- Assignment
Among the lines below, which ones contain the word "criteria"? Copy every such line.

- Record extracts
= = = =

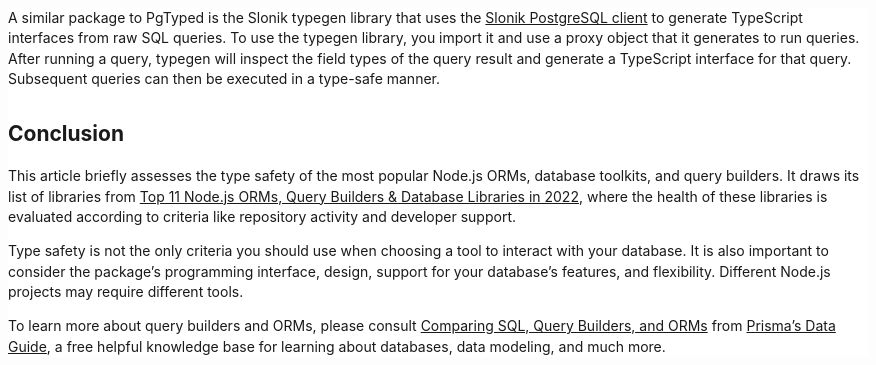 A similar package to PgTyped is the Slonik typegen library that uses the [Slonik PostgreSQL client](https://github.com/gajus/slonik) to generate TypeScript interfaces from raw SQL queries. To use the typegen library, you import it and use a proxy object that it generates to run queries. After running a query, typegen will inspect the field types of the query result and generate a TypeScript interface for that query. Subsequent queries can then be executed in a type-safe manner.

## Conclusion

This article briefly assesses the type safety of the most popular Node.js ORMs, database toolkits, and query builders. It draws its list of libraries from [Top 11 Node.js ORMs, Query Builders & Database Libraries in 2022](https://www.prisma.io/dataguide/database-tools/top-nodejs-orms-query-builders-and-database-libraries), where the health of these libraries is evaluated according to criteria like repository activity and developer support.

Type safety is not the only criteria you should use when choosing a tool to interact with your database. It is also important to consider the package’s programming interface, design, support for your database’s features, and flexibility. Different Node.js projects may require different tools.

To learn more about query builders and ORMs, please consult [Comparing SQL, Query Builders, and ORMs](https://www.prisma.io/dataguide/types/relational/comparing-sql-query-builders-and-orms) from [Prisma’s Data Guide](https://www.prisma.io/dataguide), a free helpful knowledge base for learning about databases, data modeling, and much more.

= = = =

- Answer for this exercise
This article briefly assesses the type safety of the most popular Node.js ORMs, database toolkits, and query builders. It draws its list of libraries from [Top 11 Node.js ORMs, Query Builders & Database Libraries in 2022](https://www.prisma.io/dataguide/database-tools/top-nodejs-orms-query-builders-and-database-libraries), where the health of these libraries is evaluated according to criteria like repository activity and developer support.
Type safety is not the only criteria you should use when choosing a tool to interact with your database. It is also important to consider the package’s programming interface, design, support for your database’s features, and flexibility. Different Node.js projects may require different tools.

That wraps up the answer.